The streets were crowded, the stores were busy. The houses were decorated and the children were made to wear costumes. It was finally Diwali, the biggest festival in our small village. Potters, doll makers, weavers, painters all sat in rows on either side of the enormous stage. The stage was stood on by graceful dancers, singers, actors, and magicians.
Ma was busy welcoming guests to our house along with didi who smiled wide at everyone. I was called back home many times, though the house was the one place I did not want to be at this time of the year. “Touch their feet,” she whispered to me, with that infamous fake smile of hers. The guests spoke to me, asking about my school and my exams. But I barely listened to them. My attention was on the crackers I could hear my friends burst.
I ran out mid-conversation, barefoot- Ma shouting in the distance. “At least eat some kheer!”
Aunties were lighting the diyas on the rangoli, and I accidentally came in the way. “Careful, beta!”
My feet ran till I reached the source of the crackers. Amol bhai sat on the steps of his store, talking to kids. In his hand were two sparklers. I watched as one of them slowly shrunk in length. He noticed me standing and called me towards him. “Happy Diwali, baccha!” He handed me an unlit sparkler and lowered a candle to it, so the sparkler would light up.
I stared at the sky in awe as the sounds of the crackers increased along with the beauty. Families next to me were releasing lanterns in the sky. Young children failed to light the crackers several times because of their fear. Diwali had arrived, and I was the happiest person on the planet.

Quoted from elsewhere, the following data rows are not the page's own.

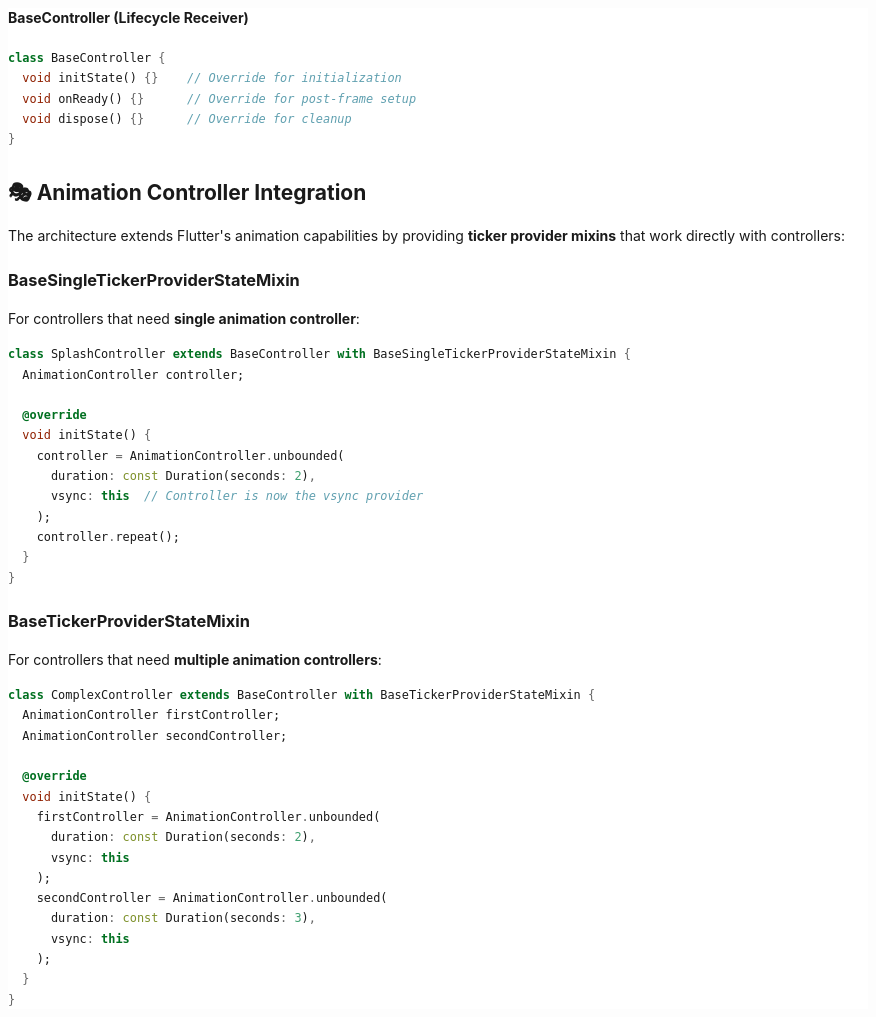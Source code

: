 #### BaseController (Lifecycle Receiver)
```dart
class BaseController {
  void initState() {}    // Override for initialization
  void onReady() {}      // Override for post-frame setup
  void dispose() {}      // Override for cleanup
}
```

## 🎭 Animation Controller Integration

The architecture extends Flutter's animation capabilities by providing **ticker provider mixins** that work directly with controllers:

### BaseSingleTickerProviderStateMixin
For controllers that need **single animation controller**:

```dart
class SplashController extends BaseController with BaseSingleTickerProviderStateMixin {
  AnimationController controller;

  @override
  void initState() {
    controller = AnimationController.unbounded(
      duration: const Duration(seconds: 2), 
      vsync: this  // Controller is now the vsync provider
    );
    controller.repeat();
  }
}
```

### BaseTickerProviderStateMixin  
For controllers that need **multiple animation controllers**:

```dart
class ComplexController extends BaseController with BaseTickerProviderStateMixin {
  AnimationController firstController;
  AnimationController secondController;

  @override
  void initState() {
    firstController = AnimationController.unbounded(
      duration: const Duration(seconds: 2), 
      vsync: this
    );
    secondController = AnimationController.unbounded(
      duration: const Duration(seconds: 3), 
      vsync: this
    );
  }
}
```
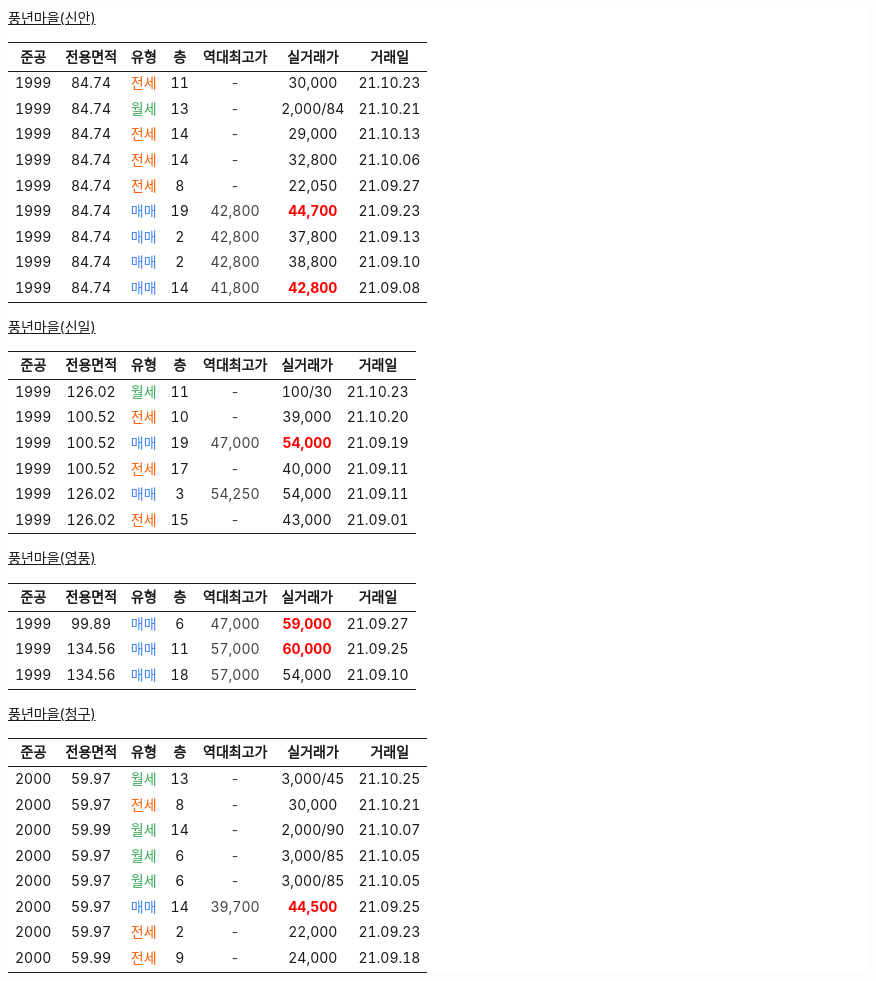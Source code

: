 [풍년마을(신안)](https://search.naver.com/search.naver?query=%ED%92%8D%EB%85%84%EB%A7%88%EC%9D%84%28%EC%8B%A0%EC%95%88%29)

|준공|전용면적|유형|층|역대최고가|실거래가|거래일|
|:---:|:---:|:---:|:---:|:---:|:---:|:---:|
|1999|84.74|<span style="color:#FF5A00">전세</span>|11|<span style="color:#444444">-</span>|30,000|21.10.23|
|1999|84.74|<span style="color:#34A853">월세</span>|13|<span style="color:#444444">-</span>|2,000/84|21.10.21|
|1999|84.74|<span style="color:#FF5A00">전세</span>|14|<span style="color:#444444">-</span>|29,000|21.10.13|
|1999|84.74|<span style="color:#FF5A00">전세</span>|14|<span style="color:#444444">-</span>|32,800|21.10.06|
|1999|84.74|<span style="color:#FF5A00">전세</span>|8|<span style="color:#444444">-</span>|22,050|21.09.27|
|1999|84.74|<span style="color:#4285F3">매매</span>|19|<span style="color:#444444">42,800</span>|<b><span style="color:#FF0000">44,700</span></b>|21.09.23|
|1999|84.74|<span style="color:#4285F3">매매</span>|2|<span style="color:#444444">42,800</span>|37,800|21.09.13|
|1999|84.74|<span style="color:#4285F3">매매</span>|2|<span style="color:#444444">42,800</span>|38,800|21.09.10|
|1999|84.74|<span style="color:#4285F3">매매</span>|14|<span style="color:#444444">41,800</span>|<b><span style="color:#FF0000">42,800</span></b>|21.09.08|

[풍년마을(신일)](https://search.naver.com/search.naver?query=%ED%92%8D%EB%85%84%EB%A7%88%EC%9D%84%28%EC%8B%A0%EC%9D%BC%29)

|준공|전용면적|유형|층|역대최고가|실거래가|거래일|
|:---:|:---:|:---:|:---:|:---:|:---:|:---:|
|1999|126.02|<span style="color:#34A853">월세</span>|11|<span style="color:#444444">-</span>|100/30|21.10.23|
|1999|100.52|<span style="color:#FF5A00">전세</span>|10|<span style="color:#444444">-</span>|39,000|21.10.20|
|1999|100.52|<span style="color:#4285F3">매매</span>|19|<span style="color:#444444">47,000</span>|<b><span style="color:#FF0000">54,000</span></b>|21.09.19|
|1999|100.52|<span style="color:#FF5A00">전세</span>|17|<span style="color:#444444">-</span>|40,000|21.09.11|
|1999|126.02|<span style="color:#4285F3">매매</span>|3|<span style="color:#444444">54,250</span>|54,000|21.09.11|
|1999|126.02|<span style="color:#FF5A00">전세</span>|15|<span style="color:#444444">-</span>|43,000|21.09.01|

[풍년마을(영풍)](https://search.naver.com/search.naver?query=%ED%92%8D%EB%85%84%EB%A7%88%EC%9D%84%28%EC%98%81%ED%92%8D%29)

|준공|전용면적|유형|층|역대최고가|실거래가|거래일|
|:---:|:---:|:---:|:---:|:---:|:---:|:---:|
|1999|99.89|<span style="color:#4285F3">매매</span>|6|<span style="color:#444444">47,000</span>|<b><span style="color:#FF0000">59,000</span></b>|21.09.27|
|1999|134.56|<span style="color:#4285F3">매매</span>|11|<span style="color:#444444">57,000</span>|<b><span style="color:#FF0000">60,000</span></b>|21.09.25|
|1999|134.56|<span style="color:#4285F3">매매</span>|18|<span style="color:#444444">57,000</span>|54,000|21.09.10|

[풍년마을(청구)](https://search.naver.com/search.naver?query=%ED%92%8D%EB%85%84%EB%A7%88%EC%9D%84%28%EC%B2%AD%EA%B5%AC%29)

|준공|전용면적|유형|층|역대최고가|실거래가|거래일|
|:---:|:---:|:---:|:---:|:---:|:---:|:---:|
|2000|59.97|<span style="color:#34A853">월세</span>|13|<span style="color:#444444">-</span>|3,000/45|21.10.25|
|2000|59.97|<span style="color:#FF5A00">전세</span>|8|<span style="color:#444444">-</span>|30,000|21.10.21|
|2000|59.99|<span style="color:#34A853">월세</span>|14|<span style="color:#444444">-</span>|2,000/90|21.10.07|
|2000|59.97|<span style="color:#34A853">월세</span>|6|<span style="color:#444444">-</span>|3,000/85|21.10.05|
|2000|59.97|<span style="color:#34A853">월세</span>|6|<span style="color:#444444">-</span>|3,000/85|21.10.05|
|2000|59.97|<span style="color:#4285F3">매매</span>|14|<span style="color:#444444">39,700</span>|<b><span style="color:#FF0000">44,500</span></b>|21.09.25|
|2000|59.97|<span style="color:#FF5A00">전세</span>|2|<span style="color:#444444">-</span>|22,000|21.09.23|
|2000|59.99|<span style="color:#FF5A00">전세</span>|9|<span style="color:#444444">-</span>|24,000|21.09.18|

The sky blackened, the lights set the mood, and I was unwillingly pulled back to the house. We all sat at the table- savouring the ghee parathas- when the children outside cried with joy. “The tambola is starting!”
Hearing that created a frisson of excitement in me.
The tambola event was the main event of the day. Crowds of people sat on the cold floor while the host sat on the stage. The tambola played in our village wasn’t the usual. It was not a mere game that attracted the lot, it was the reward. In our village, we played with numbers up to 500. The game was very difficult to win, as the tickets each had 15 numbers only. The prize was 5000 rupees- enough to feed yourself and your family for a whole year. Everyone wanted it, but very few got it. Last year, no one won. The uncles threw the tickets in disappointment, mumbling things to themselves. The aunties consoled the uncles. The kids
got diverted pretty quickly from the game and didn’t take it to heart.
I was different. I wanted to play to win. I’ve always been competent.
The chair moved against the floor as I ran towards the door.
“Chotu!” didi called out.
“Aalok!” mom called out.
“Hai Ram!” grandmother sighed.
“Father…” I squeaked.
Father stood in front of me, blocking my way. He held my ear and began to drag me home.
“Father! Let me go, please!”
“Finish your food,” he said strictly.
I was only a little boy, but I felt my dreams of winning being shattered in front of my eyes. Even my puppy eyes wouldn’t work on father.
I was defeated this time. There was nothing I could do.
I almost gave up begging my parents till Amol bhai came along.
“Aalok! Won’t you come to your favourite event?” his voice announced his presence as he peeped through the front door.
“Aalok is eating now, beta. He won’t leave until he finishes,” my father told him. His anger quickly faded when he saw Amol bhai.
I, on the other hand, looked at him and joined my hands together. My eyes signalled to my father and I nodded to Amol bhai. I was secretly asking him to convince my father.
It seemed like bhai understood my message, and immediately turned to father. “Uncle, Aalok is a smart guy. He is full of luck. Tambola has been his favourite ever since he was only three,” he said.
“I am aware of that. But I must disagree with the luck statement. In all these years of his playing, he has never brought back anything but sadness and regret. What makes you believe in my boy now?”
“Merely the fact that he, himself, never wants to give up. He has a passion for winning in this game, and by not letting him go you are only diffusing the fire in him. This might be a game of just luck, but there might really be a chance of him winning this year.”
Father slowly nodded. “I am trusting you only because you are my close friend’s son and a good guy. Aalok, wash your hands before going.”
“Promise me you’ll finish your food when you come back!” mom added.
The excitement in me came back as I hugged Amol bhai and ran out. I bought a ticket for 1 rupee and sat down with the rest of the crowd. As the host kept going with the numbers, the smile on my face kept growing. I was ticking off all the numbers he was announcing.
“…439,” I jumped on my spot, gaining all the attention. “I did it! I won! Tambola!” I jumped around in joy while the host rechecked the numbers. When he nodded in confirmation, the crowd sighed in defeat. I speeded home, high-fiving my friends and Amol bhai on the way. “I knew it,” he winked at me as I passed by him.
When I announced the news at home, Ma ran to me and hugged me tightly. “Oh, my boy!” she cried. Father watched with a smile, accepting the cash prize. “You never fail to amuse me, my son.